🤖 AI Summary
This work addresses limitations in existing methods for compositional zero-shot image retrieval, which suffer from conflating textual modifiers with target attribute cues and entangling endpoint alignment with semantic transfer learning within a shared adapter. To overcome these issues, the authors propose decoupling these objectives by training two separate low-rank textual adapter branches and merging them into a single deployable module via Low-Rank Directional Merging (LRDM).

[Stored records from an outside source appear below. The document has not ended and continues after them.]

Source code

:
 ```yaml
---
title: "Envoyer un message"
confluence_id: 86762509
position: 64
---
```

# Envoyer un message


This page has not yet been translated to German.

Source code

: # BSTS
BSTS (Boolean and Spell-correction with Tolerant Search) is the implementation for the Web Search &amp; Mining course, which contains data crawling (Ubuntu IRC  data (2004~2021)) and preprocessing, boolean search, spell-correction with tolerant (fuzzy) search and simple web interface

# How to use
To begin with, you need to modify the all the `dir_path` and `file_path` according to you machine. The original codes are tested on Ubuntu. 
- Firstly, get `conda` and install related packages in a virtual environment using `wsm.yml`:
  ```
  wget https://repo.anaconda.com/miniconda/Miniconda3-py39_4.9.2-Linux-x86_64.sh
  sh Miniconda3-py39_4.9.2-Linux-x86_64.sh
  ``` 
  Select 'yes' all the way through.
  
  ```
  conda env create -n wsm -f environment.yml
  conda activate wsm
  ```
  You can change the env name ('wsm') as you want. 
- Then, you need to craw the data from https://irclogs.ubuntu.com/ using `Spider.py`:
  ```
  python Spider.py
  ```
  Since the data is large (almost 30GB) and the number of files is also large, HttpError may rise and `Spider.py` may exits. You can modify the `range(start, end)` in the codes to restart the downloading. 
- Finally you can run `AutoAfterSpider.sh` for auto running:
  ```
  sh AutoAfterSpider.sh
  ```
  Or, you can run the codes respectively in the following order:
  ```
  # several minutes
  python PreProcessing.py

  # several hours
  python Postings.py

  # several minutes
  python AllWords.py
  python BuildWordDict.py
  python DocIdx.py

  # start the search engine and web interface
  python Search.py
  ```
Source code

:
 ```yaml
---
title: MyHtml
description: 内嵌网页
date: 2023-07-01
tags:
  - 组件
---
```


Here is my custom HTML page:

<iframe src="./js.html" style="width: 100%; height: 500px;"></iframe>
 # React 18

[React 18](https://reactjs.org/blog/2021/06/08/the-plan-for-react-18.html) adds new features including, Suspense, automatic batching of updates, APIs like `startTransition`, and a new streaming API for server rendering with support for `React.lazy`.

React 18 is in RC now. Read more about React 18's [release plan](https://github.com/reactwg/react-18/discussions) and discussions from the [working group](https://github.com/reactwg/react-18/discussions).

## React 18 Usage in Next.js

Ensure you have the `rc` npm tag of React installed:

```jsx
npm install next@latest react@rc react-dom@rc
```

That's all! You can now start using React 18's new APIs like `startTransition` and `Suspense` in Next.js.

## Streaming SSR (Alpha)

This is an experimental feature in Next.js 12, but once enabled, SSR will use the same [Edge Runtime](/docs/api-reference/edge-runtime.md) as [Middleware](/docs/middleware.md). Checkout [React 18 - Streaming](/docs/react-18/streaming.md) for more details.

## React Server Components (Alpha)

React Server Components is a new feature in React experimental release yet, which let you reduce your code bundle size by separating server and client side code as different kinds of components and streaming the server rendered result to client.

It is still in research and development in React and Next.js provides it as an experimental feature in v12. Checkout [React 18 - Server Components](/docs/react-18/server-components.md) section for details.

The approach introduces, for the first time, bidirectional editing tuples as supervision signals to effectively enhance semantic transfer capability. Evaluated on multiple benchmarks—including CIRR, CIRCO, FashionIQ, and GeneCIS—the method significantly outperforms current state-of-the-art techniques while maintaining lightweight inference.
📝 Abstract
Zero-shot composed image retrieval (ZS-CIR) retrieves a target image from a reference image and a text modification without human-annotated CIR triplets. Projection-based ZS-CIR methods are attractive because they do not rely on LLMs at inference and remain lightweight, but they often underperform LLM-based approaches on complex semantic modifications. This gap reflects a semantic transition bottleneck in projection-based ZS-CIR: endpoint-level matching can let the edit text act as a target-side attribute cue rather than grounding it as a source-conditioned semantic transition. We further show that adding semantic transition supervision to the same text adapter creates an endpoint--transition conflict between endpoint alignment and semantic transition alignment. To address this conflict, DeCIR decouples endpoint and transition learning. It constructs paired forward/reverse edit tuples from image-caption pairs, trains separate low-rank text adapter branches for endpoint alignment and semantic transition alignment, and merges them with Low-Rank Directional Merge (LRDM) into one deployable adapter. Extensive experiments on CIRR, CIRCO, FashionIQ, and GeneCIS demonstrate that DeCIR consistently improves projection-based ZS-CIR without increasing inference complexity.